Saved data entries:
========
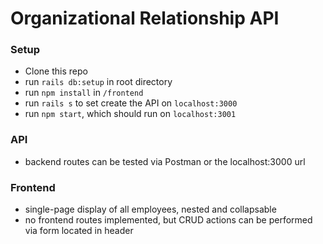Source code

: # Organizational Relationship API

### Setup
  * Clone this repo
  * run ```rails db:setup``` in root directory
  * run ```npm install``` in ```/frontend```
  * run ```rails s``` to set create the API on ```localhost:3000```
  * run ```npm start```, which should run on ```localhost:3001```

### API
  * backend routes can be tested via Postman or the localhost:3000 url

### Frontend
  * single-page display of all employees, nested and collapsable
  * no frontend routes implemented, but CRUD actions can be performed via form located in header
========
TASK STATEMENT »
Could you find every line in the records above that has the string "routes" and copy it?

WRITTEN ANSWER »
  * backend routes can be tested via Postman or the localhost:3000 url
  * no frontend routes implemented, but CRUD actions can be performed via form located in header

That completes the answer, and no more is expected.